Originally posted by westcoast
reply to post by ButterCookie
If this is Volcanic...than every known volcanic threat in the US is quite well monitored, and if pointed in the right direction there are enough people on here that know what they're doing that we could figure it out.
SO...give us more than a brief, cryptic email exchange. If YOU (original OP) really want to warn people....you need to tell us at least WHERE so we can confirm activity and threat level. What you provided will NOT save lives, only some discussion.
Originally posted by jadedANDcynical
Let's dig in to this and see if we can shake anything out.
...The computer model was generated under NASA's QuakeSim project, a computational framework for modeling and understanding earthquake and tectonic processes. QuakeSim focuses on deformation of Earth's crust, which can be measured using airborne and spaceborne technologies. The models and data can be used to better understand earthquake hazard, stress transfer between faults, and ground disturbance following earthquakes.
QuakeSim, a collaboration of JPL-Caltech, USC, UC Davis, UC Irvine, Indiana University, and NASA Ames, is sponsored by NASA's Advanced Information Systems Technology Program through the Earth Science Technology Office.
So we know for a fact that JPL works with quite a few groups studying earthquakes.
We are forming a community-led InSAR Working Group dedicated to the advancement of radar remote sensing research. The potential of a robust InSAR observational capability has generated strong interest amongst the research and applications communities. The role of InSAR spans a broad spectrum of end uses including crustal deformation science related to earthquakes, volcanoes, hydrologic processes, ice sheet and glacier variability, vegetation structure, and disaster management. Long-term access to InSAR data will greatly advance our understanding of how these basic processes affect life on Earth. Consequently, the US scientific community should devise a long-term strategy for US InSAR activities, including the funding of dedicated US InSAR satellites, access to foreign SAR data, and continued education and advocacy for InSAR science.

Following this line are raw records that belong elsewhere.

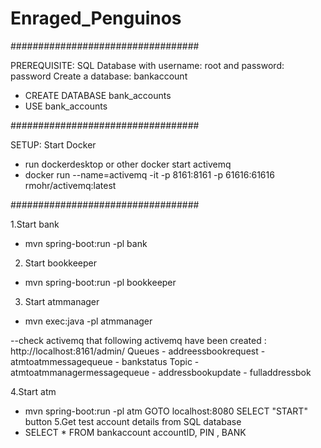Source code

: # Enraged_Penguinos
##################################

PREREQUISITE:
SQL Database with username: root and password: password
Create a database: bankaccount
- CREATE DATABASE bank_accounts
- USE bank_accounts

##################################

SETUP:
Start Docker
- run dockerdesktop or other
docker start activemq
- docker run --name=activemq -it -p 8161:8161 -p 61616:61616 rmohr/activemq:latest

##################################

1.Start bank
- mvn spring-boot:run -pl bank
2. Start bookkeeper
- mvn spring-boot:run -pl bookkeeper
3. Start atmmanager
- mvn exec:java -pl atmmanager

--check activemq that following activemq have been created : http://localhost:8161/admin/
	Queues
	- addreessbookrequest
	- atmtoatmmessagequeue
	- bankstatus
	Topic
	- atmtoatmmanagermessagequeue
	- addressbookupdate
	- fulladdressbok

4.Start atm
- mvn spring-boot:run -pl atm
GOTO localhost:8080 SELECT "START" button
5.Get test account details from SQL database
- SELECT * FROM bankaccount
	accountID, PIN , BANK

More JPL stuff of interest
This report summarizes the major ﬁndings of a symposium attended by 260 scientists and engineers in an effort to guide U.S. efforts in Interferometric Synthetic Aperture Radar (InSAR), a critical tool for studying dynamic changes of the Earth’s surface and natural hazards associated with these changes. InSAR observations provide critical and otherwise unavailable data enabling comprehensive, global measurements to better understand and predict changes in the Earth system. The InSAR Workshop was funded jointly by NASA’s Earth Science program, the Geosciences Directorate of the National Science Foundation, and the U.S. Geological Survey. We hope that these and other agencies heed the call for a coordinated InSAR program to address these important research questions
From a report dated 2004
Natural hazards. SAR interferometry has demonstrated valuable information for monitoring and predicting or forecasting a variety of hazards, from air, water, and earth. Large-scale hazards generated in the Earth include earthquakes and volcanic eruptions; each is driven by tectonic forces within the Earth’s crust. Observation of deformation from subsurface ﬂow of magma and of the accumulation of strain within the crust is needed to be able to understand these great forces of nature. More localized, but often intense, hazards include landslides, mud ﬂows, and land subsidence or collapse due to natural or human removal of subsurface material or ﬂuids and permafrost melting. Flooding is the most damaging hazard in most areas, from rainfall, snow, and ice melting, and natural or human-made dam collapse. In coastal regions, hurricanes, intense local wind events, shore erosion, and oil spills are major hazards. Finally, ﬁre in forests and other vegetation is a major hazard in many areas. For each of these hazards, InSAR has proven a help in assessing damage after the events and evaluating the risk of future events by understanding and monitoring the processes involved
Lessons learned included the challenge of complete openness during the intense media
coverage of the Brady-Spence prediction, that of high-level political interest in the review
of Keilis-Borok's M8 prediction algorithm, the risk of delay in the Browning case
(holding a press conference only after it already had too much momentum). He noted that
NEPEC was disbanded in the mid-1990s not for lack of interest in prediction science but
due to the internal fiscal challenges of the Survey and political friction over the
committee's work. Wesson also noted that NEPEC was the only external advisory
committee for the USGS earthquake program, thus was often tasked with providing
overall program guidance, a role currently held by the SESAC
Originally posted by CLPrime
If they're talking about the potential for a magnitude 8 earthquake at, say, New Madrid, and their program is predicting such an event, then I can certainly understand their lack of both preparedness and protocol for dealing with such a situation. There's no precedence on how to handle any sort of serious earthquake prediction. Earthquakes have always been dealt with after the fact.